───── SOURCE MATERIAL ─────

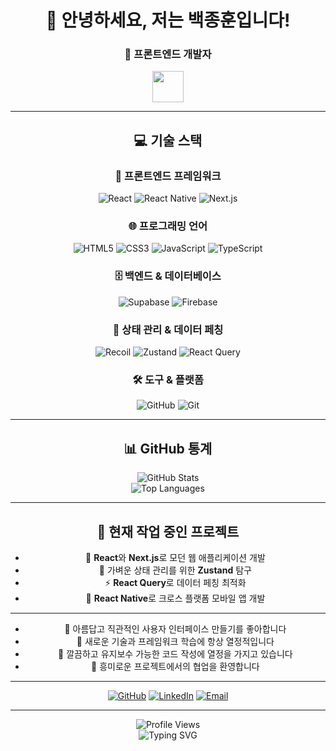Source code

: <div align="center">

# 👋 안녕하세요, 저는 백종훈입니다!

### 🚀 프론트엔드 개발자 

<img src="https://media.giphy.com/media/VgCDAzcKvsR6OM0uWg/giphy.gif" width="50">

---

## 💻 기술 스택

### 🎨 프론트엔드 프레임워크
![React](https://img.shields.io/badge/React-20232A?style=for-the-badge&logo=react&logoColor=61DAFB)
![React Native](https://img.shields.io/badge/React_Native-20232A?style=for-the-badge&logo=react&logoColor=61DAFB)
![Next.js](https://img.shields.io/badge/Next.js-000000?style=for-the-badge&logo=next.js&logoColor=white)

### 🌐 프로그래밍 언어
![HTML5](https://img.shields.io/badge/HTML5-E34F26?style=for-the-badge&logo=html5&logoColor=white)
![CSS3](https://img.shields.io/badge/CSS3-1572B6?style=for-the-badge&logo=css3&logoColor=white)
![JavaScript](https://img.shields.io/badge/JavaScript-F7DF1E?style=for-the-badge&logo=javascript&logoColor=black)
![TypeScript](https://img.shields.io/badge/TypeScript-007ACC?style=for-the-badge&logo=typescript&logoColor=white)

### 🗄️ 백엔드 & 데이터베이스
![Supabase](https://img.shields.io/badge/Supabase-3ECF8E?style=for-the-badge&logo=supabase&logoColor=white)
![Firebase](https://img.shields.io/badge/Firebase-039BE5?style=for-the-badge&logo=Firebase&logoColor=white)

### 🔄 상태 관리 & 데이터 페칭
![Recoil](https://img.shields.io/badge/Recoil-3578E5?style=for-the-badge&logo=recoil&logoColor=white)
![Zustand](https://img.shields.io/badge/Zustand-FF6B6B?style=for-the-badge&logo=react&logoColor=white)
![React Query](https://img.shields.io/badge/React_Query-FF4154?style=for-the-badge&logo=react&logoColor=white)

### 🛠️ 도구 & 플랫폼
![GitHub](https://img.shields.io/badge/GitHub-100000?style=for-the-badge&logo=github&logoColor=white)
![Git](https://img.shields.io/badge/Git-F05032?style=for-the-badge&logo=git&logoColor=white)

---

## 📊 GitHub 통계

<div align="center">
  <img src="https://github-readme-stats.vercel.app/api?username=JongHoonC&show_icons=true&theme=radical" alt="GitHub Stats" />
</div>

<div align="center">
  <img src="https://github-readme-stats.vercel.app/api/top-langs/?username=JongHoonC&layout=compact&theme=radical" alt="Top Languages" />
</div>

---

## 🎯 현재 작업 중인 프로젝트

- 🔭 **React**와 **Next.js**로 모던 웹 애플리케이션 개발
- 🌱 가벼운 상태 관리를 위한 **Zustand** 탐구
- ⚡ **React Query**로 데이터 페칭 최적화
- 📱 **React Native**로 크로스 플랫폼 모바일 앱 개발

---


- 🎨 아름답고 직관적인 사용자 인터페이스 만들기를 좋아합니다
- 🚀 새로운 기술과 프레임워크 학습에 항상 열정적입니다
- 🌟 깔끔하고 유지보수 가능한 코드 작성에 열정을 가지고 있습니다
- 🤝 흥미로운 프로젝트에서의 협업을 환영합니다

---


<div align="center">

[![GitHub](https://img.shields.io/badge/GitHub-100000?style=for-the-badge&logo=github&logoColor=white)](https://github.com/JongHoonC)
[![LinkedIn](https://img.shields.io/badge/LinkedIn-0077B5?style=for-the-badge&logo=linkedin&logoColor=white)](https://linkedin.com/in/jonghoonc)
[![Email](https://img.shields.io/badge/Email-D14836?style=for-the-badge&logo=gmail&logoColor=white)](mailto:your.email@example.com)

</div>

---

<div align="center">
  <img src="https://komarev.com/ghpvc/?username=JongHoonC&color=blueviolet&style=for-the-badge" alt="Profile Views" />
</div>

<div align="center">
  <img src="https://readme-typing-svg.herokuapp.com?font=Fira+Code&pause=1000&color=36BCF7&center=true&vCenter=true&width=435&lines=프론트엔드+개발자;React+%26+React+Native+전문가;항상+새로운+것을+배우고+있습니다!" alt="Typing SVG" />
</div>

</div>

─────

▶ _PROMPT_:
Repeat the lines exactly as they stand, from the opening line of the data through the line with "### 🔄 상태 관리 & 데이터 페칭". Pictures stay out of the copy.

▶ _REPLY TO THE TASK_:
Source code

: <div align="center">

# 👋 안녕하세요, 저는 백종훈입니다!

### 🚀 프론트엔드 개발자 

<img src="https://media.giphy.com/media/VgCDAzcKvsR6OM0uWg/giphy.gif" width="50">

---

## 💻 기술 스택

### 🎨 프론트엔드 프레임워크
![React](https://img.shields.io/badge/React-20232A?style=for-the-badge&logo=react&logoColor=61DAFB)
![React Native](https://img.shields.io/badge/React_Native-20232A?style=for-the-badge&logo=react&logoColor=61DAFB)
![Next.js](https://img.shields.io/badge/Next.js-000000?style=for-the-badge&logo=next.js&logoColor=white)

### 🌐 프로그래밍 언어
![HTML5](https://img.shields.io/badge/HTML5-E34F26?style=for-the-badge&logo=html5&logoColor=white)
![CSS3](https://img.shields.io/badge/CSS3-1572B6?style=for-the-badge&logo=css3&logoColor=white)
![JavaScript](https://img.shields.io/badge/JavaScript-F7DF1E?style=for-the-badge&logo=javascript&logoColor=black)
![TypeScript](https://img.shields.io/badge/TypeScript-007ACC?style=for-the-badge&logo=typescript&logoColor=white)

### 🗄️ 백엔드 & 데이터베이스
![Supabase](https://img.shields.io/badge/Supabase-3ECF8E?style=for-the-badge&logo=supabase&logoColor=white)
![Firebase](https://img.shields.io/badge/Firebase-039BE5?style=for-the-badge&logo=Firebase&logoColor=white)

### 🔄 상태 관리 & 데이터 페칭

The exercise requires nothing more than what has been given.